A customer "attempting to overload any specific line" is a customer trying to use the speed allotted. You are basically not providing him the service he paid for. Again, this is fine if it happens once in a blue moon, it is not fine if it happens every day -- that tells the story of how your oversubscription us miscalculated and your lines underdimensioned.
it will become a more-or-less symmetric line, where traffic cannot be cached very effectively anymore (or it at the very least looses a lot of effectiveness, because it can't cache upstream traffic if you're running servers - p2p or otherwise). Additionally, if you plan to actually use this bandwidth, it becomes 40 times more expensive for us (although on symmetric lines we're seeing about 50% usage, so let's assume it becomes 20 times more expensive, but combined with the caching issues we'll be having, we're back at about 40).

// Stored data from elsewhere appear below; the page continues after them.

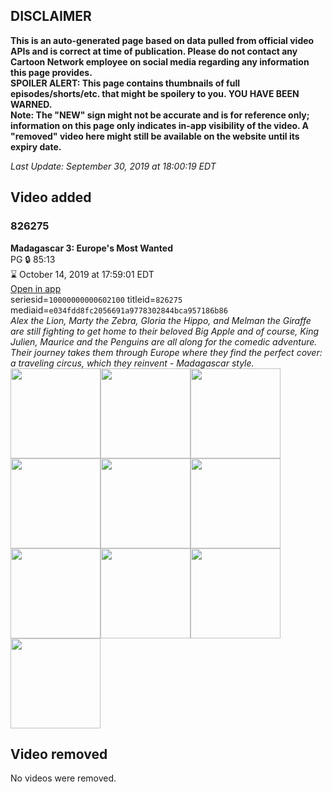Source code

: ## DISCLAIMER
**This is an auto-generated page based on data pulled from official video APIs and is correct at time of publication. Please do not contact any Cartoon Network employee on social media regarding any information this page provides.**  
**SPOILER ALERT: This page contains thumbnails of full episodes/shorts/etc. that might be spoilery to you. YOU HAVE BEEN WARNED.**  
**Note: The "NEW" sign might not be accurate and is for reference only; information on this page only indicates in-app visibility of the video. A "removed" video here might still be available on the website until its expiry date.**  

_Last Update: September 30, 2019 at 18:00:19 EDT_
## Video added
### 826275
**Madagascar 3: Europe's Most Wanted**  
PG 🔒 85:13  
⌛ October 14, 2019 at 17:59:01 EDT  
[Open in app](https://tinyurl.com/y455drpm)  
seriesid=`10000000000602100` titleid=`826275` mediaid=`e034fdd8fc2056691a9778302844bca957186b86`  
_Alex the Lion, Marty the Zebra, Gloria the Hippo, and Melman the Giraffe are still fighting to get home to their beloved Big Apple and of course, King Julien, Maurice and the Penguins are all along for the comedic adventure. Their journey takes them through Europe where they find the perfect cover: a traveling circus, which they reinvent - Madagascar style._  
<a href="https://s3.amazonaws.com/cartoonorchestrator/826275_001_1280x720.jpg"><img src="https://s3.amazonaws.com/cartoonorchestrator/826275_001_640x360.jpg" height="144px" /></a><a href="https://s3.amazonaws.com/cartoonorchestrator/826275_002_1280x720.jpg"><img src="https://s3.amazonaws.com/cartoonorchestrator/826275_002_640x360.jpg" height="144px" /></a><a href="https://s3.amazonaws.com/cartoonorchestrator/826275_003_1280x720.jpg"><img src="https://s3.amazonaws.com/cartoonorchestrator/826275_003_640x360.jpg" height="144px" /></a><a href="https://s3.amazonaws.com/cartoonorchestrator/826275_004_1280x720.jpg"><img src="https://s3.amazonaws.com/cartoonorchestrator/826275_004_640x360.jpg" height="144px" /></a><a href="https://s3.amazonaws.com/cartoonorchestrator/826275_005_1280x720.jpg"><img src="https://s3.amazonaws.com/cartoonorchestrator/826275_005_640x360.jpg" height="144px" /></a><a href="https://s3.amazonaws.com/cartoonorchestrator/826275_006_1280x720.jpg"><img src="https://s3.amazonaws.com/cartoonorchestrator/826275_006_640x360.jpg" height="144px" /></a><a href="https://s3.amazonaws.com/cartoonorchestrator/826275_007_1280x720.jpg"><img src="https://s3.amazonaws.com/cartoonorchestrator/826275_007_640x360.jpg" height="144px" /></a><a href="https://s3.amazonaws.com/cartoonorchestrator/826275_008_1280x720.jpg"><img src="https://s3.amazonaws.com/cartoonorchestrator/826275_008_640x360.jpg" height="144px" /></a><a href="https://s3.amazonaws.com/cartoonorchestrator/826275_009_1280x720.jpg"><img src="https://s3.amazonaws.com/cartoonorchestrator/826275_009_640x360.jpg" height="144px" /></a><a href="https://s3.amazonaws.com/cartoonorchestrator/826275_010_1280x720.jpg"><img src="https://s3.amazonaws.com/cartoonorchestrator/826275_010_640x360.jpg" height="144px" /></a>
## Video removed
No videos were removed.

I did not say you had to overprovision. It is understood that, given 1000 households, there will be a large percentage that do not use the advertised speed and traffic all the time. In fact, usage on average will be much, much lower. A marketing guy will now complain about the top 5% of these households as being bandwidth hogs and cut em off (or have techies cut em off). A few months later, there are still 5% that have unproportionately high bandwidth usage. That's the nature of the beast. The idea is not to cut those households off, the idea is to provide enough bandwidth for the usage pattern you are seeing. This will be drastically below 100% on average, but some customers can and will use the allotted bandwidth. And unless you plan to change your advertising, "unlimited" plans, and all that crap, you should provide these things. There is nothing at all wrong with not providing an unlimited data plan.
So let's add all of it together :
-> MUCH more difficult job for network engineering, obviously resulting in increased manpower
As opposed to administrating DPI and customer service calls / complaints caused by that ?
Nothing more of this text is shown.